Stored data
↓↓↓

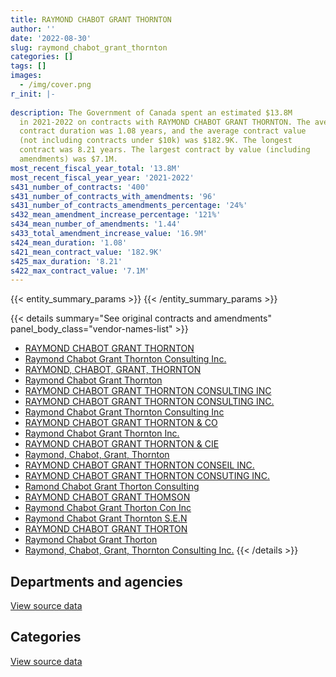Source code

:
```yaml
---
title: RAYMOND CHABOT GRANT THORNTON
author: ''
date: '2022-08-30'
slug: raymond_chabot_grant_thornton
categories: []
tags: []
images:
  - /img/cover.png
r_init: |-
  
description: The Government of Canada spent an estimated $13.8M
  in 2021-2022 on contracts with RAYMOND CHABOT GRANT THORNTON. The average
  contract duration was 1.08 years, and the average contract value
  (not including contracts under $10k) was $182.9K. The longest
  contract was 8.21 years. The largest contract by value (including
  amendments) was $7.1M.
most_recent_fiscal_year_total: '13.8M'
most_recent_fiscal_year_year: '2021-2022'
s431_number_of_contracts: '400'
s431_number_of_contracts_with_amendments: '96'
s431_number_of_contracts_amendments_percentage: '24%'
s432_mean_amendment_increase_percentage: '121%'
s434_mean_number_of_amendments: '1.44'
s433_total_amendment_increase_value: '16.9M'
s424_mean_duration: '1.08'
s421_mean_contract_value: '182.9K'
s425_max_duration: '8.21'
s422_max_contract_value: '7.1M'
---
```


<script src="/rmarkdown-libs/htmlwidgets/htmlwidgets.js"></script>
<link href="/rmarkdown-libs/datatables-css/datatables-crosstalk.css" rel="stylesheet" />
<script src="/rmarkdown-libs/datatables-binding/datatables.js"></script>
<script src="/rmarkdown-libs/jquery/jquery-3.6.0.min.js"></script>
<link href="/rmarkdown-libs/dt-core-bootstrap/css/dataTables.bootstrap.min.css" rel="stylesheet" />
<link href="/rmarkdown-libs/dt-core-bootstrap/css/dataTables.bootstrap.extra.css" rel="stylesheet" />
<script src="/rmarkdown-libs/dt-core-bootstrap/js/jquery.dataTables.min.js"></script>
<script src="/rmarkdown-libs/dt-core-bootstrap/js/dataTables.bootstrap.min.js"></script>
<link href="/rmarkdown-libs/crosstalk/css/crosstalk.min.css" rel="stylesheet" />
<script src="/rmarkdown-libs/crosstalk/js/crosstalk.min.js"></script>
<script src="/rmarkdown-libs/htmlwidgets/htmlwidgets.js"></script>
<link href="/rmarkdown-libs/datatables-css/datatables-crosstalk.css" rel="stylesheet" />
<script src="/rmarkdown-libs/datatables-binding/datatables.js"></script>
<script src="/rmarkdown-libs/jquery/jquery-3.6.0.min.js"></script>
<link href="/rmarkdown-libs/dt-core-bootstrap/css/dataTables.bootstrap.min.css" rel="stylesheet" />
<link href="/rmarkdown-libs/dt-core-bootstrap/css/dataTables.bootstrap.extra.css" rel="stylesheet" />
<script src="/rmarkdown-libs/dt-core-bootstrap/js/jquery.dataTables.min.js"></script>
<script src="/rmarkdown-libs/dt-core-bootstrap/js/dataTables.bootstrap.min.js"></script>
<link href="/rmarkdown-libs/crosstalk/css/crosstalk.min.css" rel="stylesheet" />
<script src="/rmarkdown-libs/crosstalk/js/crosstalk.min.js"></script>

{{< entity_summary_params >}}
{{< /entity_summary_params >}}

{{< details summary="See original contracts and amendments" panel_body_class="vendor-names-list" >}}
- [RAYMOND CHABOT GRANT THORNTON](https://search.open.canada.ca/en/ct/?sort=contract_value_f%20desc&page=1&search_text=%22RAYMOND%20CHABOT%20GRANT%20THORNTON%22)
- [Raymond Chabot Grant Thornton Consulting Inc.](https://search.open.canada.ca/en/ct/?sort=contract_value_f%20desc&page=1&search_text=%22Raymond%20Chabot%20Grant%20Thornton%20Consulting%20Inc.%22)
- [RAYMOND, CHABOT, GRANT, THORNTON](https://search.open.canada.ca/en/ct/?sort=contract_value_f%20desc&page=1&search_text=%22RAYMOND%2c%20CHABOT%2c%20GRANT%2c%20THORNTON%22)
- [Raymond Chabot Grant Thornton](https://search.open.canada.ca/en/ct/?sort=contract_value_f%20desc&page=1&search_text=%22Raymond%20Chabot%20Grant%20Thornton%22)
- [RAYMOND CHABOT GRANT THORNTON CONSULTING INC](https://search.open.canada.ca/en/ct/?sort=contract_value_f%20desc&page=1&search_text=%22RAYMOND%20CHABOT%20GRANT%20THORNTON%20CONSULTING%20INC%22)
- [RAYMOND CHABOT GRANT THORNTON CONSULTING INC.](https://search.open.canada.ca/en/ct/?sort=contract_value_f%20desc&page=1&search_text=%22RAYMOND%20CHABOT%20GRANT%20THORNTON%20CONSULTING%20INC.%22)
- [Raymond Chabot Grant Thornton Consulting Inc](https://search.open.canada.ca/en/ct/?sort=contract_value_f%20desc&page=1&search_text=%22Raymond%20Chabot%20Grant%20Thornton%20Consulting%20Inc%22)
- [RAYMOND CHABOT GRANT THORNTON & CO](https://search.open.canada.ca/en/ct/?sort=contract_value_f%20desc&page=1&search_text=%22RAYMOND%20CHABOT%20GRANT%20THORNTON%20%26%20CO%22)
- [Raymond Chabot Grant Thornton Inc.](https://search.open.canada.ca/en/ct/?sort=contract_value_f%20desc&page=1&search_text=%22Raymond%20Chabot%20Grant%20Thornton%20Inc.%22)
- [RAYMOND CHABOT GRANT THORNTON & CIE](https://search.open.canada.ca/en/ct/?sort=contract_value_f%20desc&page=1&search_text=%22RAYMOND%20CHABOT%20GRANT%20THORNTON%20%26%20CIE%22)
- [Raymond, Chabot, Grant, Thornton](https://search.open.canada.ca/en/ct/?sort=contract_value_f%20desc&page=1&search_text=%22Raymond%2c%20Chabot%2c%20Grant%2c%20Thornton%22)
- [RAYMOND CHABOT GRANT THORNTON CONSEIL INC.](https://search.open.canada.ca/en/ct/?sort=contract_value_f%20desc&page=1&search_text=%22RAYMOND%20CHABOT%20GRANT%20THORNTON%20CONSEIL%20INC.%22)
- [RAYMOND CHABOT GRANT THORNTON CONSUTING INC.](https://search.open.canada.ca/en/ct/?sort=contract_value_f%20desc&page=1&search_text=%22RAYMOND%20CHABOT%20GRANT%20THORNTON%20CONSUTING%20INC.%22)
- [Ramond Chabot Grant Thorton Consulting](https://search.open.canada.ca/en/ct/?sort=contract_value_f%20desc&page=1&search_text=%22Ramond%20Chabot%20Grant%20Thorton%20Consulting%22)
- [RAYMOND CHABOT GRANT THOMSON](https://search.open.canada.ca/en/ct/?sort=contract_value_f%20desc&page=1&search_text=%22RAYMOND%20CHABOT%20GRANT%20THOMSON%22)
- [Raymond Chabot Grant Thorton Con Inc](https://search.open.canada.ca/en/ct/?sort=contract_value_f%20desc&page=1&search_text=%22Raymond%20Chabot%20Grant%20Thorton%20Con%20Inc%22)
- [Raymond Chabot Grant Thornton S.E.N](https://search.open.canada.ca/en/ct/?sort=contract_value_f%20desc&page=1&search_text=%22Raymond%20Chabot%20Grant%20Thornton%20S.E.N%22)
- [RAYMOND CHABOT GRANT THORTON](https://search.open.canada.ca/en/ct/?sort=contract_value_f%20desc&page=1&search_text=%22RAYMOND%20CHABOT%20GRANT%20THORTON%22)
- [Raymond Chabot Grant Thorton](https://search.open.canada.ca/en/ct/?sort=contract_value_f%20desc&page=1&search_text=%22Raymond%20Chabot%20Grant%20Thorton%22)
- [Raymond, Chabot, Grant, Thornton Consulting Inc.](https://search.open.canada.ca/en/ct/?sort=contract_value_f%20desc&page=1&search_text=%22Raymond%2c%20Chabot%2c%20Grant%2c%20Thornton%20Consulting%20Inc.%22)
{{< /details >}}

## Departments and agencies

<div id="htmlwidget-1" style="width:100%;height:auto;" class="datatables html-widget"></div>
<script type="application/json" data-for="htmlwidget-1">{"x":{"style":"bootstrap","filter":"none","vertical":false,"data":[["<a href=\"/departments/aafc-aac/\">Agriculture and Agri-Food Canada<\/a>","<a href=\"/departments/aandc-aadnc/\">Crown-Indigenous Relations and Northern Affairs Canada<\/a>","<a href=\"/departments/acoa-apeca/\">Atlantic Canada Opportunities Agency<\/a>","<a href=\"/departments/atssc-scdata/\">Administrative Tribunals Support Service of Canada<\/a>","<a href=\"/departments/cas-satj/\">Courts Administration Service<\/a>","<a href=\"/departments/cbsa-asfc/\">Canada Border Services Agency<\/a>","<a href=\"/departments/cer-rec/\">Canada Energy Regulator<\/a>","<a href=\"/departments/cfia-acia/\">Canadian Food Inspection Agency<\/a>","<a href=\"/departments/cgc-ccg/\">Canadian Grain Commission<\/a>","<a href=\"/departments/cihr-irsc/\">Canadian Institutes of Health Research<\/a>","<a href=\"/departments/cnsc-ccsn/\">Canadian Nuclear Safety Commission<\/a>","<a href=\"/departments/csc-scc/\">Correctional Service of Canada<\/a>","<a href=\"/departments/dfatd-maecd/\">Global Affairs Canada<\/a>","<a href=\"/departments/dfo-mpo/\">Fisheries and Oceans Canada<\/a>","<a href=\"/departments/dnd-mdn/\">National Defence<\/a>","<a href=\"/departments/ec/\">Environment and Climate Change Canada<\/a>","<a href=\"/departments/elections/\">Elections Canada<\/a>","<a href=\"/departments/esdc-edsc/\">Employment and Social Development Canada<\/a>","<a href=\"/departments/fcac-acfc/\">Financial Consumer Agency of Canada<\/a>","<a href=\"/departments/fin/\">Department of Finance Canada<\/a>","<a href=\"/departments/hc-sc/\">Health Canada<\/a>","<a href=\"/departments/iaac-aeic/\">Impact Assessment Agency of Canada<\/a>","<a href=\"/departments/ic/\">Innovation, Science and Economic Development Canada<\/a>","<a href=\"/departments/infc/\">Infrastructure Canada<\/a>","<a href=\"/departments/isc-sac/\">Indigenous Services Canada<\/a>","<a href=\"/departments/jus/\">Department of Justice Canada<\/a>","<a href=\"/departments/nbc-ccbn/\">The National Battlefields Commission<\/a>","<a href=\"/departments/nrc-cnrc/\">National Research Council Canada<\/a>","<a href=\"/departments/nrcan-rncan/\">Natural Resources Canada<\/a>","<a href=\"/departments/nserc-crsng/\">Natural Sciences and Engineering Research Council of Canada<\/a>","<a href=\"/departments/oag-bvg/\">Office of the Auditor General of Canada<\/a>","<a href=\"/departments/ocol-clo/\">Office of the Commissioner of Official Languages<\/a>","<a href=\"/departments/oic-ci/\">Office of the Information Commissioner of Canada<\/a>","<a href=\"/departments/opc-cpvp/\">Office of the Privacy Commissioner of Canada<\/a>","<a href=\"/departments/osfi-bsif/\">Office of the Superintendent of Financial Institutions Canada<\/a>","<a href=\"/departments/pc/\">Parks Canada<\/a>","<a href=\"/departments/pch/\">Canadian Heritage<\/a>","<a href=\"/departments/pco-bcp/\">Privy Council Office<\/a>","<a href=\"/departments/phac-aspc/\">Public Health Agency of Canada<\/a>","<a href=\"/departments/polar-polaire/\">Polar Knowledge Canada<\/a>","<a href=\"/departments/ppsc-sppc/\">Public Prosecution Service of Canada<\/a>","<a href=\"/departments/ps-sp/\">Public Safety Canada<\/a>","<a href=\"/departments/pwgsc-tpsgc/\">Public Services and Procurement Canada<\/a>","<a href=\"/departments/rcmp-grc/\">Royal Canadian Mounted Police<\/a>","<a href=\"/departments/ssc-spc/\">Shared Services Canada<\/a>","<a href=\"/departments/statcan/\">Statistics Canada<\/a>","<a href=\"/departments/tc/\">Transport Canada<\/a>","<a href=\"/departments/vac-acc/\">Veterans Affairs Canada<\/a>","<a href=\"/departments/wage/\">Department for Women and Gender Equality<\/a>"],[null,854151.44,19464.9,81338.06,24789.38,430708.38,25000,null,51305.87,null,24577.5,null,1170452.13,null,null,141721.06,2246888.16,null,431856.34,null,206640.26,null,996765.38,244911.72,177600.61,96526.25,null,null,97346.87,23672.01,102154.39,149729.51,68783.79,9772.88,221123.18,null,481582.77,24577.5,211207.75,null,37752.27,730278.77,401372.39,null,168548.09,null,180050.17,725570.54,null],[null,985910.06,19550,null,30510,2155271.2,40687.5,81360,51446.44,24916.5,38137.5,null,1250146.78,9968.59,20832.22,56610.81,2253044.02,null,null,null,207206.4,null,17797.5,218260.52,null,197444.01,null,null,188447.12,35313.99,159101.12,214686.77,null,null,102503.17,null,302192.41,45200,86282.34,69071.11,38307,1272400.65,613030.16,39550,98819.97,null,172905.33,870140.81,null],[null,854151.44,null,null,9048.31,1038081.07,null,null,8574.41,null,65229.25,null,1316150.85,29706.41,409955.74,null,1639403.89,45987.23,null,13242.19,221570.69,95048.23,69492.91,34608.73,170162.87,236955.75,null,56679.15,588523.42,null,166764.14,250489.46,null,30329.7,109090.2,47356.69,381917.34,null,null,97716.89,38137.5,1340098.67,717170.41,null,39324,null,113522.63,892775.88,null],[263799.87,1277351.76,30321.88,null,30106.19,118676.91,26250,null,null,26709.09,22734.52,24169.44,1139049.7,null,525158.66,63667.96,1614396.83,203975.6,null,135070.31,45524.57,null,257398.47,970027.84,286948.32,236955.75,61972,178767.65,713599.18,null,128012.82,165116.97,null,95869.73,86098.07,158318.42,555945.45,null,462110.01,null,38985,1303337.53,1230705.6,33900,null,485900,null,825936.62,17330.38]],"container":"<table class=\"table table-striped table-hover row-border order-column display\">\n  <thead>\n    <tr>\n      <th>Department<\/th>\n      <th>2018-2019<\/th>\n      <th>2019-2020<\/th>\n      <th>2020-2021<\/th>\n      <th>2021-2022<\/th>\n    <\/tr>\n  <\/thead>\n<\/table>","options":{"order":[[4,"desc"]],"pageLength":10,"autoWidth":true,"columnDefs":[{"targets":1,"render":"function(data, type, row, meta) {\n    return type !== 'display' ? data : DTWidget.formatCurrency(data, \"$\", 2, 3, \",\", \".\", true, null);\n  }"},{"targets":2,"render":"function(data, type, row, meta) {\n    return type !== 'display' ? data : DTWidget.formatCurrency(data, \"$\", 2, 3, \",\", \".\", true, null);\n  }"},{"targets":3,"render":"function(data, type, row, meta) {\n    return type !== 'display' ? data : DTWidget.formatCurrency(data, \"$\", 2, 3, \",\", \".\", true, null);\n  }"},{"targets":4,"render":"function(data, type, row, meta) {\n    return type !== 'display' ? data : DTWidget.formatCurrency(data, \"$\", 2, 3, \",\", \".\", true, null);\n  }"},{"width":"16%","targets":[1,2,3,4]},{"className":"dt-right","targets":[1,2,3,4]}],"orderClasses":false}},"evals":["options.columnDefs.0.render","options.columnDefs.1.render","options.columnDefs.2.render","options.columnDefs.3.render"],"jsHooks":[]}</script>
<p class="text-right">
<a href="https://github.com/GoC-Spending/contracts-data/tree/main/data/out/vendors/raymond_chabot_grant_thornton/summary_by_fiscal_year_by_department.csv" class="source-data-link btn btn-link">View source data</a>
</p>

## Categories

<div id="htmlwidget-2" style="width:100%;height:auto;" class="datatables html-widget"></div>
<script type="application/json" data-for="htmlwidget-2">{"x":{"style":"bootstrap","filter":"none","vertical":false,"data":[["<a href=\"/categories/other/\">(Other)<\/a>","<a href=\"/categories/professional_services/\">Professional services<\/a>","<a href=\"/categories/information_technology/\">Information technology<\/a>","<a href=\"/categories/travel/\">Travel<\/a>","<a href=\"/categories/human_capital/\">Human capital<\/a>"],[null,10614965.26,190523.14,52731.92,null],[18645,10898291.36,1027556.38,22559.25,null],[null,10113651.44,1013614.58,null,null],[null,13790938.74,15360.39,null,33900]],"container":"<table class=\"table table-striped table-hover row-border order-column display\">\n  <thead>\n    <tr>\n      <th>Category<\/th>\n      <th>2018-2019<\/th>\n      <th>2019-2020<\/th>\n      <th>2020-2021<\/th>\n      <th>2021-2022<\/th>\n    <\/tr>\n  <\/thead>\n<\/table>","options":{"order":[[4,"desc"]],"dom":"t","pageLength":30,"autoWidth":true,"columnDefs":[{"targets":1,"render":"function(data, type, row, meta) {\n    return type !== 'display' ? data : DTWidget.formatCurrency(data, \"$\", 2, 3, \",\", \".\", true, null);\n  }"},{"targets":2,"render":"function(data, type, row, meta) {\n    return type !== 'display' ? data : DTWidget.formatCurrency(data, \"$\", 2, 3, \",\", \".\", true, null);\n  }"},{"targets":3,"render":"function(data, type, row, meta) {\n    return type !== 'display' ? data : DTWidget.formatCurrency(data, \"$\", 2, 3, \",\", \".\", true, null);\n  }"},{"targets":4,"render":"function(data, type, row, meta) {\n    return type !== 'display' ? data : DTWidget.formatCurrency(data, \"$\", 2, 3, \",\", \".\", true, null);\n  }"},{"width":"16%","targets":[1,2,3,4]},{"className":"dt-right","targets":[1,2,3,4]}],"orderClasses":false,"lengthMenu":[10,25,30,50,100]}},"evals":["options.columnDefs.0.render","options.columnDefs.1.render","options.columnDefs.2.render","options.columnDefs.3.render"],"jsHooks":[]}</script>
<p class="text-right">
<a href="https://github.com/GoC-Spending/contracts-data/tree/main/data/out/vendors/raymond_chabot_grant_thornton/summary_by_fiscal_year_by_category.csv" class="source-data-link btn btn-link">View source data</a>
</p>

↑↑↑

Whenever a line of the data above includes the word "vendors", copy that line.

<a href="https://github.com/GoC-Spending/contracts-data/tree/main/data/out/vendors/raymond_chabot_grant_thornton/summary_by_fiscal_year_by_department.csv" class="source-data-link btn btn-link">View source data</a>
<a href="https://github.com/GoC-Spending/contracts-data/tree/main/data/out/vendors/raymond_chabot_grant_thornton/summary_by_fiscal_year_by_category.csv" class="source-data-link btn btn-link">View source data</a>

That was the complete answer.